====== AVAILABLE DATA

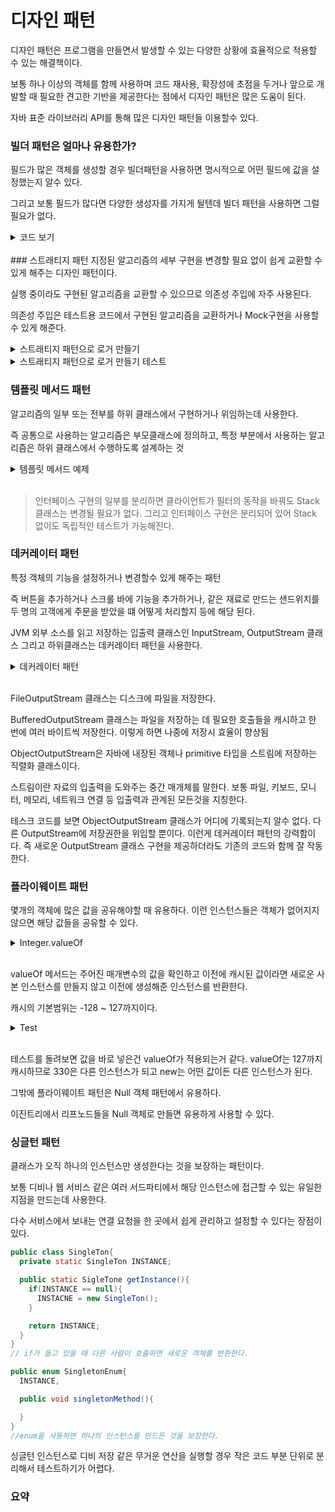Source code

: # 디자인 패턴
디자인 패턴은 프로그램을 만들면서 발생할 수 있는 다양한 상황에 효율적으로 적용할 수 있는 해결책이다.

보통 하나 이상의 객체를 함께 사용하며 코드 재사용, 확장성에 초점을 두거나 앞으로 개발할 때 필요한 견고한 기반을 제공한다는 점에서 디자인 패턴은 많은 도움이 된다.

자바 표준 라이브러리 API를 통해 많은 디자인 패턴들 이용할수 있다.

### 빌더 패턴은 얼마나 유용한가?
필드가 많은 객체를 생성할 경우 빌더패턴을 사용하면 명시적으로 어떤 필드에 값을 설정했는지 알수 있다.

그리고 보통 필드가 많다면 다양한 생성자를 가지게 될텐데 빌더 패턴을 사용하면 그럴 필요가 없다.
<details>
<summary>코드 보기</summary>
<div markdown="1">

```java
public class Member {

    private String name;
    private String email;
    private Integer age;

    public Member(String name, String email, Integer age) {
        this.name = name;
        this.email = email;
        this.age = age;
    }

    // =========================== builder pattern ========================== //
    public static class Builder{
        private String name;
        private String email;
        private Integer age;

        public Builder withName(String name){
            this.name = name;
            return this;
        }

        public Builder withAge(int age){
            this.age = age;
            return this;
        }
        public Builder withEmail(String email){
            this.email = email;
            return this;
        }

        public Member build(){
            if (name != null && email != null && age != null){
                return new Member(name, email, age);
            }

            throw new IllegalArgumentException("필드의 모든 값을 넣어주세요");
        }
    }
}

// ================================= TEST ================================= //
@Test
public void buildSuccess() throws Exception{
    //given
    Member.Builder builder = new Member.Builder();
    String name = "james";
    String email = "asdq@email.com";
    int age = 10;

    //when
    Member james = builder.withName(name)
            .withEmail(email)
            .withAge(age)
            .build();

    //then
    assertThat(james.getAge()).isEqualTo(age);
    assertThat(james.getName()).isEqualTo(name);
    assertThat(james.getEmail()).isEqualTo(email);
}

@Test(expected = IllegalArgumentException.class)
public void buidlWithException() throws Exception{

    Member.Builder builder = new Member.Builder();
    String name = "james";
    String email = "asdq@email.com";

    Member james = builder.withName(name)
            .withEmail(email)
            .build();

}
```

</div>
</details>
<br>
### 스트래티지 패턴
지정된 알고리즘의 세부 구현을 변경할 필요 없이 쉽게 교환할 수 있게 해주는 디자인 패턴이다.

실행 중이라도 구현된 알고리즘을 교환할 수 있으므로 의존성 주입에 자주 사용된다.

의존성 주입은 테스트용 코드에서 구현된 알고리즘을 교환하거나 Mock구현을 사용할 수 있게 해준다.

<details>
<summary>스트래티지 패턴으로 로거 만들기
</summary>
<div markdown="1">

```java
public interface StrategyLogger {
    void write(String message);
}

// ======================== Console Log  ======================== //
class ConsoleLogging implements StrategyLogger{

    @Override
    public void write(String message) {
        System.out.println(message);
    }
}

// ======================== File Log  ======================== //
class FileLogging implements StrategyLogger{

    private File toWrite;

    public FileLogging(File toWrite){
        this.toWrite = toWrite;
    }

    @Override
    public void write(String message) {
        try{
            FileWriter fileWriter = new FileWriter(toWrite);
            fileWriter.write(message);
            fileWriter.close();
        }catch (IOException e){
            e.printStackTrace();
        }
    }
}
```

</div>
</details>

<details>
<summary>스트래티지 패턴으로 로거 만들기 테스트
</summary>
<div markdown="1">

```java
public class Client {
    private StrategyLogger logger;

    public Client(StrategyLogger logger) {
        this.logger = logger;
    }

    public void doWork(int count){
        if (count % 2 ==0){
            logger.write("Count is: " + count);
        }
    }
}

// ============================= TEST ============================= //
public class ClientTest {

    @Test
    public void consoleLog() throws Exception{
        Client client = new Client(new ConsoleLogging());
        client.doWork(12);
        client.doWork(11);
    }

    @Test
    public void fileLog() throws Exception{
        File tempFile = File.createTempFile("test", "log");
        Client client = new Client(new FileLogging(tempFile));
        client.doWork(22);
        client.doWork(23);
        client.doWork(25);

        BufferedReader reader = new BufferedReader(new FileReader(tempFile));
        assertThat(reader.readLine()).isEqualTo("Count is: 22");
    }

    @Test
    public void LogWithMock() throws Exception{
        StrategyLogger mockLogger = mock(StrategyLogger.class);
        Client client = new Client(mockLogger);
        client.doWork(1);
        client.doWork(2);
        verify(mockLogger).write("Count is: 2");
    }

}
```

</div>
</details>

### 템플릿 메서드 패턴
알고리즘의 일부 또는 전부를 하위 클래스에서 구현하거나 위임하는데 사용한다.

즉 공통으로 사용하는 알고리즘은 부모클래스에 정의하고, 특정 부분에서 사용하는 알고리즘은 하위 클래스에서 수행하도록 설계하는 것

<details>
<summary>템플릿 메서드 예제</summary>
<div markdown="1">

<br>

StackPredicate 라는 인터페이스의 구현은 클라이언트 코드에서 하도록 수행하여 템플릿 메서드를 구현했다.

```java
public class Stack {

    private LinkedList<Integer> stack;

    public Stack() {
        stack = new LinkedList<>();
    }

    public Stack(LinkedList<Integer> initial){
        this.stack = initial;
    }

    public void push(int value){
        stack.add(0, value);
    }

    public Integer pop(){
        return stack.remove(0);
    }

    public Stack filter(StackPredicate filter){
        LinkedList<Integer> initialState = new LinkedList<>();
        for (Integer integer : stack) {
            if (filter.isValid(integer)){
                initialState.add(integer);
            }
        }

        return new Stack(initialState);
    }
}

interface StackPredicate{
    boolean isValid(int value);
}
```
<br>

테스트 코드
```java
public class StackPredicateTest {

    private Stack stack;

    @Before
    public void createStack(){
        stack = new Stack();
        IntStream.rangeClosed(1, 10).forEach(i -> stack.push(i));
    }

    @Test
    public void evenPredicate() throws Exception{
        Stack filter = stack.filter(new StackPredicate() {
            @Override
            public boolean isValid(int value) {
                return value % 2 == 0;
            }
        });

        assertThat(filter.pop()).isEqualTo(10);
        assertThat(filter.pop()).isEqualTo(8);
        assertThat(filter.pop()).isEqualTo(6);
    }

    @Test
    public void oddPredicate() throws Exception{
        Stack filter = stack.filter(value -> value % 2 == 1);

        assertThat(filter.pop()).isEqualTo(9);
        assertThat(filter.pop()).isEqualTo(7);
        assertThat(filter.pop()).isEqualTo(5);
    }
}
```
</div>
</details>

<br>


>인터페이스 구현의 일부를 분리하면 클라이언트가 필터의 동작을 바꿔도 Stack 클래스는 변경될 필요가 없다. 그리고 인터페이스 구현은 분리되어 있어 Stack 없이도 독립적인 테스트가 가능해진다.

### 데커레이터 패턴
특정 객체의 기능을 설정하거나 변경할수 있게 해주는 패턴

즉 버튼을 추가하거나 스크롤 바에 기능을 추가하거나, 같은 재료로 만드는 샌드위치를 두 명의 고객에게 주문을 받았을 떄 어떻게 처리할지 등에 해당 된다.

JVM 외부 소스를 읽고 저장하는 입출력 클래스인 InputStream, OutputStream 클래스 그리고 하위클래스는 데커레이터 패턴을 사용한다.

<details>
<summary>데커레이터 패턴</summary>
<div markdown="1">

```java
@Test
public void decoratorPattern() throws Exception{
  File f = new File("target", "out.bin");
  FileOutputStream fos = new FileOutputStream(f);
  BufferedOutputStream bos = new BufferedOutputStream(fos);
  ObjectOutputStream oos = new ObjectOutputStream(bos);

  oos.writeBoolean(true);
  oos.writeInt(42);
  oos.writeObject(new ArrayList<Integer>());

  oos.flush();
  oos.close();
  bos.close();
  fos.close();
}
```

</div>
</details>

<br>

FileOutputStream 클래스는 디스크에 파일을 저장한다.

BufferedOutputStream 클래스는 파일을 저장하는 데 필요한 호출들을 캐시하고 한 번에 여러 바이트씩 저장한다. 이렇게 하면 나중에 저장시 효율이 향상됨

ObjectOutputStream은 자바에 내장된 객체나 primitive 타입을 스트림에 저장하는 직렬화 클래스이다.

스트림이란 자료의 입출력을 도와주는 중간 매개체를 말한다. 보통 파일, 키보드, 모니터, 메모리, 네트워크 연결 등 입출력과 관계된 모든것을 지칭한다.

테스크 코드를 보면 ObjectOutputStream 클래스가 어디에 기록되는지 알수 없다. 다른 OutputStream에 저장권한을 위임할 뿐이다. 이런게 데커레이터 패턴의 강력함이다. 즉 새로운 OutputStream 클래스 구현을 제공하더라도 기존의 코드와 함께 잘 작동한다.

### 플라이웨이트 패턴
몇개의 객체에 많은 값을 공유해야할 때 유용하다.
이런 인스턴스들은 객체가 없어지지 않으면 해당 값들을 공유할 수 있다.
<details>
<summary>Integer.valueOf</summary>
<div markdown="1">

```java
public static Integer valueOf(int i){
  assert IntegerCache.high >= 127;
  if(i >= IntegerCache.low && i <= IntegerCache.high){
    return IntegerCache.cache[i + (-IntegerCache.low)];
  }

  return new Integer(i);
}
```

</div>
</details>

<br>

valueOf 메서드는 주어진 매개변수의 값을 확인하고 이전에 캐시된 값이라면 새로운 사본 인스턴스를 만들지 않고 이전에 생성해준 인스턴스를 반환한다.

캐시의 기본범위는 -128 ~ 127까지이다.
<details>
<summary>Test</summary>
<div markdown="1">

```java
@Test
public void sameInteger(){
    Integer a = Integer.valueOf(56);
    Integer b = Integer.valueOf(56);
    assertThat(a).isSameAs(b);

    Integer c = 56;
    Integer d = 56;
    assertThat(c).isSameAs(d);

    Integer e = new Integer(56);
    Integer f = new Integer(56);
    assertThat(e).isNotSameAs(f);

    Integer g = Integer.valueOf(330);
    Integer h = Integer.valueOf(330);
    assertThat(g).isNotSameAs(h);

    Integer i = 330;
    Integer j = 330;
    assertThat(g).isNotSameAs(h);
}
```

</div>
</details>

 <br>

테스트를 돌려보면 값을 바로 넣은건 valueOf가 적용되는거 같다. valueOf는 127까지 캐시하므로 330은 다른 인스턴스가 되고 new는 어떤 값이든 다른 인스턴스가 된다.

그밖에 플라이웨이트 패턴은 Null 객체 패턴에서 유용하다.

이진트리에서 리프노드들을 Null 객체로 만들면 유용하게 사용할 수 있다.

### 싱글턴 패턴
클래스가 오직 하나의 인스턴스만 생성한다는 것을 보장하는 패턴이다.

보통 디비나 웹 서비스 같은 여러 서드파티에서 해당 인스턴스에 접근할 수 있는 유일한 지점을 만드는데 사용한다.

다수 서비스에서 보내는 연결 요청을 한 곳에서 쉽게 관리하고 설정할 수 있다는 장점이 있다.

```java
public class SingleTon{
  private static SingleTon INSTANCE;

  public static SigleTone getInstance(){
    if(INSTANCE == null){
      INSTACNE = new SingleTon();
    }

    return INSTANCE;
  }
}
// if가 돌고 있을 때 다른 사람이 호출하면 새로운 객체를 반환한다.

public enum SingletonEnum{
  INSTANCE,

  public void singletonMethod(){

  }
}
//enum을 사용하면 하나의 인스턴스를 만드든 것을 보장한다.
```
싱글턴 인스턴스로 디비 저장 같은 무거운 연산을 실행할 경우 작은 코드 부분 단위로 분리해서 테스트하기가 어렵다.

### 요약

============

**YOUR OBJECTIVE:**
Where does the word "filter" appear in the records? Copy every line that holds it.

**RESPONSE AREA:**
    public Stack filter(StackPredicate filter){
            if (filter.isValid(integer)){
        Stack filter = stack.filter(new StackPredicate() {
        assertThat(filter.pop()).isEqualTo(10);
        assertThat(filter.pop()).isEqualTo(8);
        assertThat(filter.pop()).isEqualTo(6);
        Stack filter = stack.filter(value -> value % 2 == 1);
        assertThat(filter.pop()).isEqualTo(9);
        assertThat(filter.pop()).isEqualTo(7);
        assertThat(filter.pop()).isEqualTo(5);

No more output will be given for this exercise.